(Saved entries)

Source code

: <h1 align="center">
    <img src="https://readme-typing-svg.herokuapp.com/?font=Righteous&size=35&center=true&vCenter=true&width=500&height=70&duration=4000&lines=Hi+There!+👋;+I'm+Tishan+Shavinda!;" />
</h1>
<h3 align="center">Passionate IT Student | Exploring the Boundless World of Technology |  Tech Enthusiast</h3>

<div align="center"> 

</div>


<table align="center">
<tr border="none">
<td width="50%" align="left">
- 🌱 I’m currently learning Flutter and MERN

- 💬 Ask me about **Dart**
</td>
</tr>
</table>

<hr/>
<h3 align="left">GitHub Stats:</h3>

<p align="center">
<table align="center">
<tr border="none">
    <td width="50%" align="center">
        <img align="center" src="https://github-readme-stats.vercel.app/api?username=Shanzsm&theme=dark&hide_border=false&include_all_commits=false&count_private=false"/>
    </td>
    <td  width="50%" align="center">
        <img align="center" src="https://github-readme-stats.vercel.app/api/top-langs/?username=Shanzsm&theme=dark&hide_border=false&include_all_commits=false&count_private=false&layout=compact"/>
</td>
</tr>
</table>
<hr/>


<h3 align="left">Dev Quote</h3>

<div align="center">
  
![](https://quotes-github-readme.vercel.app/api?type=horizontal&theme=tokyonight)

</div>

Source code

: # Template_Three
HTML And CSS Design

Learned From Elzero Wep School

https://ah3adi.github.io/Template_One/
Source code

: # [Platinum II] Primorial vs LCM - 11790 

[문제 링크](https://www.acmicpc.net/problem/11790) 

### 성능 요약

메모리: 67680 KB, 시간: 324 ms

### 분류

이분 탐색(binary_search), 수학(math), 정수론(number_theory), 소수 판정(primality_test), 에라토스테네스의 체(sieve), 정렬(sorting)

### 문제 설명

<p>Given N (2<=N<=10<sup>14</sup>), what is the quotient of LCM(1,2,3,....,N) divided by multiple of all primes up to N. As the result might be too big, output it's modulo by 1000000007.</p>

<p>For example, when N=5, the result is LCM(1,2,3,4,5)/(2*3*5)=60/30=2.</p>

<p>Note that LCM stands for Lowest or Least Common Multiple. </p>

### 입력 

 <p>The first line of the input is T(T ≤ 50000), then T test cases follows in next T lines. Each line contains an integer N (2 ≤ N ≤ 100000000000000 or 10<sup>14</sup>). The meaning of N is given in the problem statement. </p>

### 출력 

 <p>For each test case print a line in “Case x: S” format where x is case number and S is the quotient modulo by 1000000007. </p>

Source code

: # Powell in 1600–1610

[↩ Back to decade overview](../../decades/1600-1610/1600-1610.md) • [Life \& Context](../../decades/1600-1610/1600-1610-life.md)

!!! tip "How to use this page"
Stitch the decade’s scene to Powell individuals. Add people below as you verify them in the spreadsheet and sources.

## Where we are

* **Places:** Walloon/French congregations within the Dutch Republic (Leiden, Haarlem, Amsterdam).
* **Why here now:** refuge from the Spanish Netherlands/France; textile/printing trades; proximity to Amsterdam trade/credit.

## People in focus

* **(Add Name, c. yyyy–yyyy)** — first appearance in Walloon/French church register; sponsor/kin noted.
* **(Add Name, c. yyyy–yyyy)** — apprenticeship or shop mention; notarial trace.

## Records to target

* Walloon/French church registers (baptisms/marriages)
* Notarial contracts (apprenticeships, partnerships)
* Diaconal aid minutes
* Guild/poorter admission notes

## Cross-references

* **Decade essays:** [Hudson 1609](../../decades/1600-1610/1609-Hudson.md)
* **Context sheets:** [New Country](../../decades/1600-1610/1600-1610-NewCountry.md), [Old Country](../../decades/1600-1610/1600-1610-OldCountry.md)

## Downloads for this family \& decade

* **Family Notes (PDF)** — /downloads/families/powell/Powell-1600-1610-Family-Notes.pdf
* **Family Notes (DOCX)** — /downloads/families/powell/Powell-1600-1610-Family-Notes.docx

WORK ORDER:
Please tally the lines above that contain "readme" and report nothing but the total.

THE ANSWER:
4